Jesse J. McCrary Jr.

From Wikipedia, the free encyclopedia

Jesse J. McCrary (1937 - 2007) was a civil rights pioneer and the first African-American Florida cabinet member since Reconstruction. He was appointed Florida Secretary of State by Governor Reubin Askew in 1978. Mr. NcCrary was born on September 16, 1937 in Blitchton, Marion County, Florida. He died October 29, 2007 of lung cancer.

The son of a Baptist preacher, he attended Howard Academy in Ocala. There he was very active in sports, playing several sports and quarterbacking the school's championship football team. He was a political science major at FAMU, where he was a civil rights activist, organizing sit-ins in Tallahassee. He was also on the debate team, a member of the drama club and an ROTC cadet. He did a stint in Army Intelligence before graduating from FAMU law school in 1965.
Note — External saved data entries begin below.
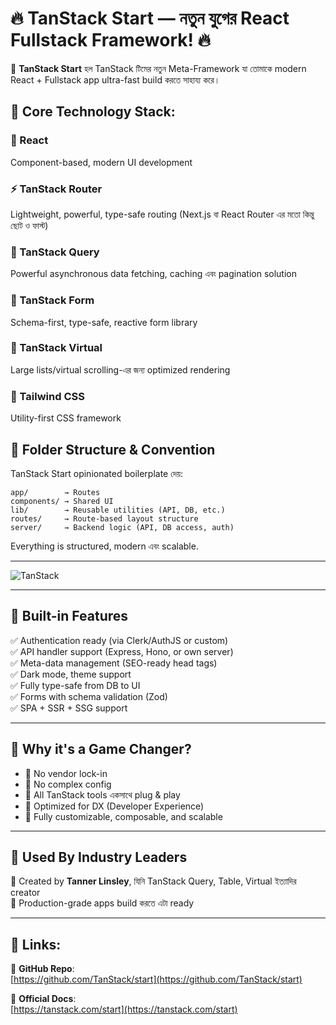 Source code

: 
# 🔥 TanStack Start — নতুন যুগের React Fullstack Framework! 🔥 

🚀 **TanStack Start** হল TanStack টিমের নতুন Meta-Framework যা তোমাকে modern React + Fullstack app ultra-fast build করতে সাহায্য করে।



## 🔧 Core Technology Stack:

### 🧠 React  
Component-based, modern UI development

### ⚡ TanStack Router  
Lightweight, powerful, type-safe routing (Next.js বা React Router এর মতো কিন্তু ছোট ও ফাস্ট)

### 📡 TanStack Query  
Powerful asynchronous data fetching, caching এবং pagination solution

### 🧾 TanStack Form  
Schema-first, type-safe, reactive form library

### 🔁 TanStack Virtual  
Large lists/virtual scrolling-এর জন্য optimized rendering

### 🎨 Tailwind CSS  
Utility-first CSS framework



## 📁 Folder Structure & Convention

TanStack Start opinionated boilerplate দেয়:

```
app/        → Routes  
components/ → Shared UI  
lib/        → Reusable utilities (API, DB, etc.)  
routes/     → Route-based layout structure  
server/     → Backend logic (API, DB access, auth)
```

Everything is structured, modern এবং scalable.

---
![TanStack](https://i.ibb.co/pj17dbVP/1-M1p-F2-Wqu-QXgw82-L6-2-Ag-g.jpg)

---

## 🔐 Built-in Features

✅ Authentication ready (via Clerk/AuthJS or custom)  
✅ API handler support (Express, Hono, or own server)  
✅ Meta-data management (SEO-ready head tags)  
✅ Dark mode, theme support  
✅ Fully type-safe from DB to UI  
✅ Forms with schema validation (Zod)  
✅ SPA + SSR + SSG support

---

## 🧠 Why it's a Game Changer?

- 🔸 No vendor lock-in  
- 🔸 No complex config  
- 🔸 All TanStack tools একসাথে plug & play  
- 🔸 Optimized for DX (Developer Experience)  
- 🔸 Fully customizable, composable, and scalable

---

## 🔗 Used By Industry Leaders

🧪 Created by **Tanner Linsley**, যিনি TanStack Query, Table, Virtual ইত্যাদির creator  
🎯 Production-grade apps build করতে এটা ready

---

## 📌 Links:

🔗 **GitHub Repo**:  
[https://github.com/TanStack/start](https://github.com/TanStack/start)

🔗 **Official Docs**:  
[https://tanstack.com/start](https://tanstack.com/start)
Throughout his career, he achieved many firsts. In 1967, he became Florida's first assistant attorney general. He dealt with criminal appeals and advised the state Racing Commission. Three years later, he became the first black lawyer to argue a case, Williams v. State of Florida, before the U.S. Supreme Court on behalf of a Southern state. The court decided in favor of the State of Florida, which was seeking to uphold a law allowing six person juries in non-capital criminal cases.
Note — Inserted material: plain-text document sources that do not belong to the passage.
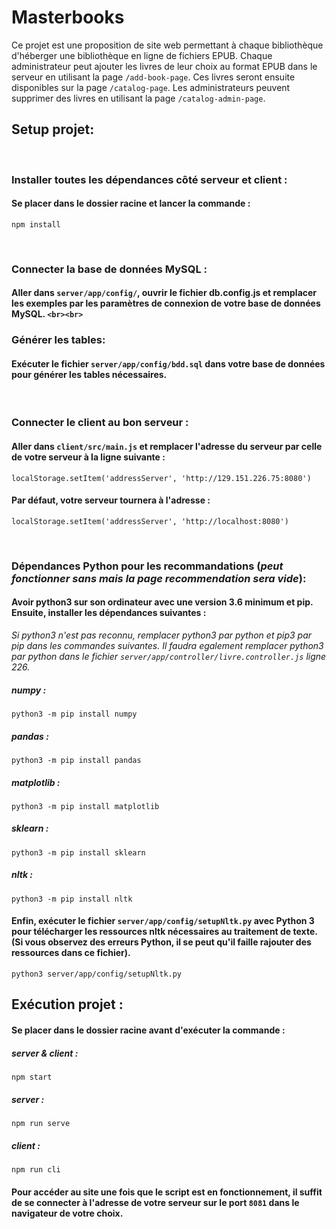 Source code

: # Masterbooks

Ce projet est une proposition de site web permettant à chaque bibliothèque d'héberger une bibliothèque en ligne de fichiers EPUB. Chaque administrateur peut ajouter les livres de leur choix au format EPUB dans le serveur en utilisant la page ``/add-book-page``. Ces livres seront ensuite disponibles sur la page ``/catalog-page``. Les administrateurs peuvent supprimer des livres en utilisant la page ``/catalog-admin-page``.

## Setup projet:

<br>

### Installer toutes les dépendances côté serveur et client :

#### Se placer dans le dossier racine et lancer la commande :

```
npm install
```

<br>

### Connecter la base de données MySQL :

#### Aller dans ``server/app/config/``, ouvrir le fichier db.config.js et remplacer les exemples par les paramètres de connexion de votre base de données MySQL.  `<br><br>`

### Générer les tables:

#### Exécuter le fichier ``server/app/config/bdd.sql`` dans votre base de données pour générer les tables nécessaires.

<br>

### Connecter le client au bon serveur :

#### Aller dans ``client/src/main.js`` et remplacer l'adresse du serveur par celle de votre serveur à la ligne suivante :

```
localStorage.setItem('addressServer', 'http://129.151.226.75:8080')
```

#### Par défaut, votre serveur tournera à l'adresse :

```
localStorage.setItem('addressServer', 'http://localhost:8080')
```

<br>

### Dépendances Python pour les recommandations (_peut fonctionner sans mais la page recommendation sera vide_):

#### Avoir python3 sur son ordinateur avec une version 3.6 minimum et pip. Ensuite, installer les dépendances suivantes :
 _Si python3 n'est pas reconnu, remplacer python3 par python et pip3 par pip dans les commandes suivantes. Il faudra egalement remplacer python3 par python dans le fichier ``server/app/controller/livre.controller.js`` ligne 226._

##### numpy :

```
python3 -m pip install numpy
```

##### pandas :

```
python3 -m pip install pandas
```

##### matplotlib :

```
python3 -m pip install matplotlib
```

##### sklearn :

```
python3 -m pip install sklearn
```

##### nltk :

```
python3 -m pip install nltk
```

#### Enfin, exécuter le fichier ``server/app/config/setupNltk.py`` avec Python 3 pour télécharger les ressources nltk nécessaires au traitement de texte. (Si vous observez des erreurs Python, il se peut qu'il faille rajouter des ressources dans ce fichier).

```
python3 server/app/config/setupNltk.py
```

## Exécution projet :

#### Se placer dans le dossier racine avant d'exécuter la commande :

##### server & client :

```
npm start
```

##### server :

```
npm run serve
```

##### client :

```
npm run cli
```

#### Pour accéder au site une fois que le script est en fonctionnement, il suffit de se connecter à l'adresse de votre serveur sur le port ``8081`` dans le navigateur de votre choix.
In the 1970's he was a partner in the law firm of McCrary, Ferguson and Leethrough. He issued a report critical of Opa-locka's government and police department, was the Dade County School Board's first black attorney, and was appointed by the governor as a judge on the Florida Industrial Commission. At the time, he was Florida's highest-paid black official. He was appointed Florida Secretary of State to finish the unexpired term of his predecessor, who had resigned to run for governor. As Secretary of State, he recommended judicial appointees to Governor Askew. Governor Askew appointed Florida's first black Circuit Court judges. He returned to private practice in 1979.
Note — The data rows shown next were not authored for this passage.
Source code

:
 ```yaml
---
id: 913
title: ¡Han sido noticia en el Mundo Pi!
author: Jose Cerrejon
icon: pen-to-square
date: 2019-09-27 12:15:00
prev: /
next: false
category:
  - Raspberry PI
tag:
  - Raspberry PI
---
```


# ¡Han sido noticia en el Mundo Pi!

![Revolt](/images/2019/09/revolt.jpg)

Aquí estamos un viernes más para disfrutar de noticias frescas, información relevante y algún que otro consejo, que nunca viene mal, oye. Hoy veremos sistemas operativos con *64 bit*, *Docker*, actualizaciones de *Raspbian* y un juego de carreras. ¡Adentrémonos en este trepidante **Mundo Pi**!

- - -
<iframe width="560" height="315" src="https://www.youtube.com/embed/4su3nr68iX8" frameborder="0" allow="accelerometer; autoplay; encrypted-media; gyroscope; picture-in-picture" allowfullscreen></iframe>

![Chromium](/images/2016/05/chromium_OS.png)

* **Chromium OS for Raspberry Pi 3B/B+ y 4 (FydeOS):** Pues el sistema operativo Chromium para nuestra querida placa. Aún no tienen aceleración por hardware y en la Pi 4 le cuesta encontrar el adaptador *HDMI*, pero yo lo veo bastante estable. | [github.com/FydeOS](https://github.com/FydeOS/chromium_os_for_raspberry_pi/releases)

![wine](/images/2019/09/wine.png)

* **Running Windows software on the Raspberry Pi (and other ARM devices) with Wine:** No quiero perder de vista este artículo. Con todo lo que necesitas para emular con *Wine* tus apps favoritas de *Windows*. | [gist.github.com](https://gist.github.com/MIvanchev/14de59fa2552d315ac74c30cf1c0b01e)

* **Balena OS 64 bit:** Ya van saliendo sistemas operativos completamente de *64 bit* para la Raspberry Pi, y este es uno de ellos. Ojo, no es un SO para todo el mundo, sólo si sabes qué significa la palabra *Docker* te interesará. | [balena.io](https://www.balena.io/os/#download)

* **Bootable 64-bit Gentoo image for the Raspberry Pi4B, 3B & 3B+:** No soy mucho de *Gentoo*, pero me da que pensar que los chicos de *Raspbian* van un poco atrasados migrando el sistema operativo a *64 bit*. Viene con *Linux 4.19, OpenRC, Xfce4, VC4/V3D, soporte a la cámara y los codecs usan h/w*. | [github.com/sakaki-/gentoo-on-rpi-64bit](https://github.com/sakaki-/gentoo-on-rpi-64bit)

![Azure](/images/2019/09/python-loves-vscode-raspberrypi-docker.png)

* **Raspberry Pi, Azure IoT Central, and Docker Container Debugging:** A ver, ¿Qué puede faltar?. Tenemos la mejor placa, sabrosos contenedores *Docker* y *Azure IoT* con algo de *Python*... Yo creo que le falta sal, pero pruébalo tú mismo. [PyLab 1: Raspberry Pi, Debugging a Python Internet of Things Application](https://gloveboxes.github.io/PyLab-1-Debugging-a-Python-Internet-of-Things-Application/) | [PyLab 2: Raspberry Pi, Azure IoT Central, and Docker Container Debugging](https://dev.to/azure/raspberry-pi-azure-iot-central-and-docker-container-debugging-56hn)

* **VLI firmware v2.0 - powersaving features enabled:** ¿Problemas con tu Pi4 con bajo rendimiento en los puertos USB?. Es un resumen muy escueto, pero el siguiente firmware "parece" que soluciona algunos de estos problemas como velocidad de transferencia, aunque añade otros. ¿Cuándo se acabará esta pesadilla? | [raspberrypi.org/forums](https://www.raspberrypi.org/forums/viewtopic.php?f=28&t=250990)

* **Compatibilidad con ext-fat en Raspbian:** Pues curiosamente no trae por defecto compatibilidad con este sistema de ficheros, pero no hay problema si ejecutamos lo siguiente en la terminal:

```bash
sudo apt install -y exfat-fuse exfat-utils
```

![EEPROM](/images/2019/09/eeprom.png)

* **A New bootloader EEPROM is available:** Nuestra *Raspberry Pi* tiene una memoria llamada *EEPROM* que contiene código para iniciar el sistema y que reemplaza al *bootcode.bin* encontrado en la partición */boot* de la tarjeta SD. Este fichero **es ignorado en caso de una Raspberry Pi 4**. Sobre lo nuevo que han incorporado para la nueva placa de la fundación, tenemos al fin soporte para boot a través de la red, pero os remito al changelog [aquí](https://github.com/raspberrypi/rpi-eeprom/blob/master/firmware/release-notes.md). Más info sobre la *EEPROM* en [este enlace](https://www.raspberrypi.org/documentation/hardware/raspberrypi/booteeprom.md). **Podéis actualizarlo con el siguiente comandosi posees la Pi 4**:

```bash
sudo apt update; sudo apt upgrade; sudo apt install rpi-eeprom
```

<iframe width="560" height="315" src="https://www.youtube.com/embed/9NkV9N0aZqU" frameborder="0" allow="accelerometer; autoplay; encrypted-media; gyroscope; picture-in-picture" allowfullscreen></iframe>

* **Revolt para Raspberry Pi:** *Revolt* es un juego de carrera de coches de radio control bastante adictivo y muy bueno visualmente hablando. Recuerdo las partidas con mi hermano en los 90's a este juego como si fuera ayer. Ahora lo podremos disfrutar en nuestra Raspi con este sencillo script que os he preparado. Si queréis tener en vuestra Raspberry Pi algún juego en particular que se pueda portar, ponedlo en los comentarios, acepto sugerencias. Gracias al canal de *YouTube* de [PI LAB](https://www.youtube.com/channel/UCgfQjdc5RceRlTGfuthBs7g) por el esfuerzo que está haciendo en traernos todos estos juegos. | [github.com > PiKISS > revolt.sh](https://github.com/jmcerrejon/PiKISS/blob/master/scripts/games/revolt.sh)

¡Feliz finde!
He continued his law practice and was active in the community in the 1980s and 1990s. He represented an embattled county commissioner in a public corruption scandal. He was the first African-American attorney to work for the Dade County Board of Education. [1] He was part of the effort to have the board allow single-member districts. In 1991, he served as the unpaid chair of a local community services organization which he saved form bankruptcy. In 2000, he was appointed to the Board of Miami Children's Hospital.[2] In 2001, he was named to a commission that made recommendations to Senior Judge Lenore C. Nesbitt in a federal condemnationn suit brought by the National Park Service to acquire land for Everglades National Park. [3] In 2003, the Florida Legislator passed a resolution recognizing his work on ten landmark Florida Supreme Court cases.